### ABOUT THIS EXERCISE
Begin at the top of the records below and print each line exactly until the line containing "- [fixNodeIndices](ClothSoftbody.md#fixnodeindices)" has been printed; any pictures are to be left out.

### Stored records
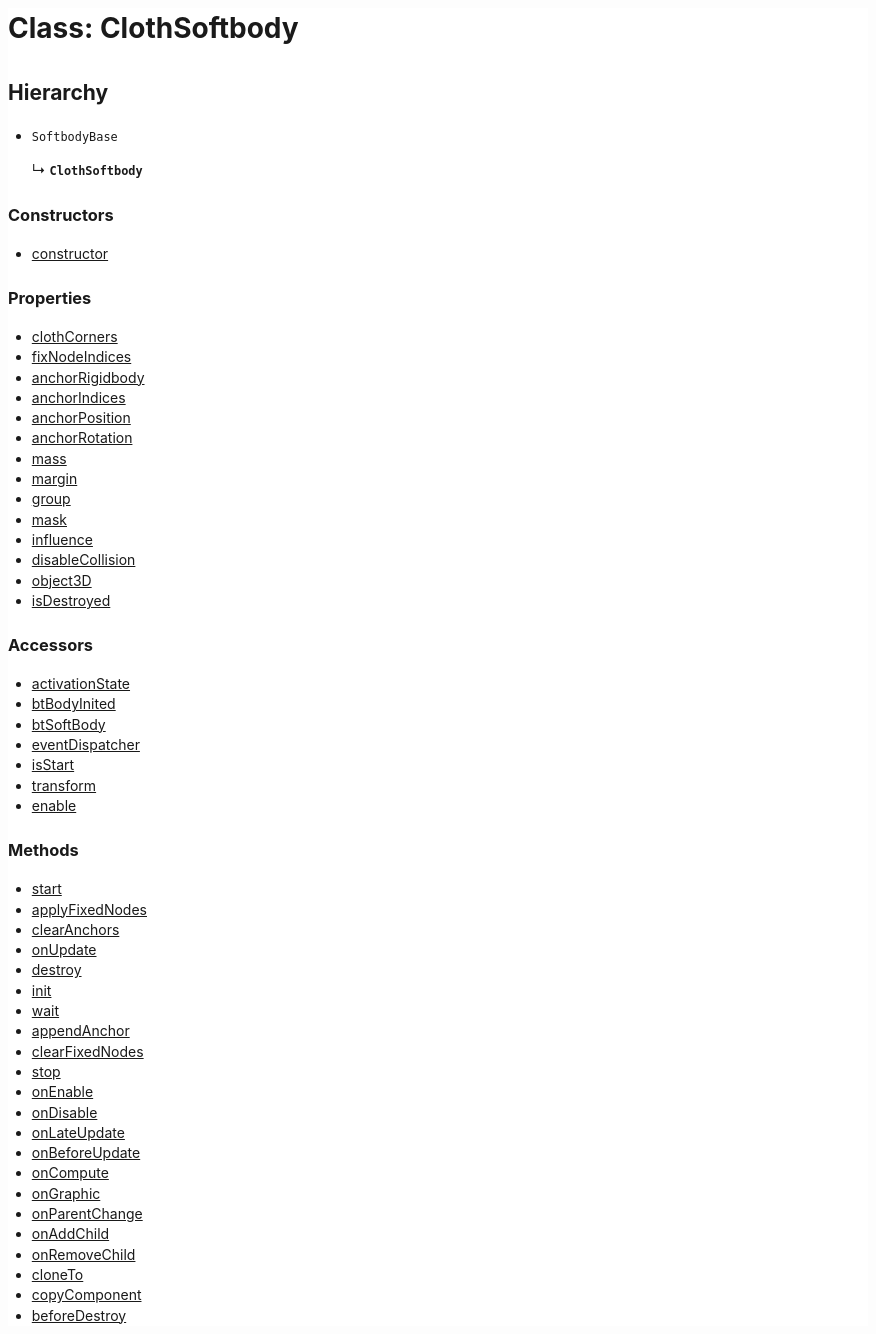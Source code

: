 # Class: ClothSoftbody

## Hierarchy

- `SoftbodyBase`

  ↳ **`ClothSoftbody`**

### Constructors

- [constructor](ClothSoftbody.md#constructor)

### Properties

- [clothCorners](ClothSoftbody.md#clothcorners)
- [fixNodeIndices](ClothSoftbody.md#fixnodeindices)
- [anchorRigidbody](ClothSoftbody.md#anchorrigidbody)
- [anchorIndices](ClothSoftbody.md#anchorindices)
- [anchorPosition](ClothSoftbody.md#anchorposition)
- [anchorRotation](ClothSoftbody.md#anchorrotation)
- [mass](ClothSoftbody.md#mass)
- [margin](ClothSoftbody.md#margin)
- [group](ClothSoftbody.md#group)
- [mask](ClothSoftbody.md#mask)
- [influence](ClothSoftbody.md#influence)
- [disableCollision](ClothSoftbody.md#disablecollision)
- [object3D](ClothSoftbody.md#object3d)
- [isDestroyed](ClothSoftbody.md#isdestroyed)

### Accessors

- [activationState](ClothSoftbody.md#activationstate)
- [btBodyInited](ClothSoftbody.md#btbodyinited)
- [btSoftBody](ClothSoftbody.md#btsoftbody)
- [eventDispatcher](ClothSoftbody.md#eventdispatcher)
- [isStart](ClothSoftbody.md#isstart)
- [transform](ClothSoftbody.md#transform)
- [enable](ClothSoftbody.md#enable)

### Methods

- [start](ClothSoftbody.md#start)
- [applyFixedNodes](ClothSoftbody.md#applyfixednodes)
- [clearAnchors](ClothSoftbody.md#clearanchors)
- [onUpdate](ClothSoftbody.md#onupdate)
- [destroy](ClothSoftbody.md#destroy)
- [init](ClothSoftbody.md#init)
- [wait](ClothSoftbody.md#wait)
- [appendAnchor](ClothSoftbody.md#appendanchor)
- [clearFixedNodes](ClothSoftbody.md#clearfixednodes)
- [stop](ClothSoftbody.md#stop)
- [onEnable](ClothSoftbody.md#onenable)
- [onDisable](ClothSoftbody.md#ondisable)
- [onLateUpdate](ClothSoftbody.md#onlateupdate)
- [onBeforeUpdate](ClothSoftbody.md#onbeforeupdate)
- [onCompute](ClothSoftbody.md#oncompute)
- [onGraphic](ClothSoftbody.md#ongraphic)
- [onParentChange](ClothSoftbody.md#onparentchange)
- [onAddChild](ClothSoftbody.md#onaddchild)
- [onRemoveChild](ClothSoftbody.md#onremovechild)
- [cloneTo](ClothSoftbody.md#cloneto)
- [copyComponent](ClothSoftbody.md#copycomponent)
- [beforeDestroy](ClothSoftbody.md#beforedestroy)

### OUTPUT BELOW
Source code

: # Class: ClothSoftbody

## Hierarchy

- `SoftbodyBase`

  ↳ **`ClothSoftbody`**

### Constructors

- [constructor](ClothSoftbody.md#constructor)

### Properties

- [clothCorners](ClothSoftbody.md#clothcorners)
- [fixNodeIndices](ClothSoftbody.md#fixnodeindices)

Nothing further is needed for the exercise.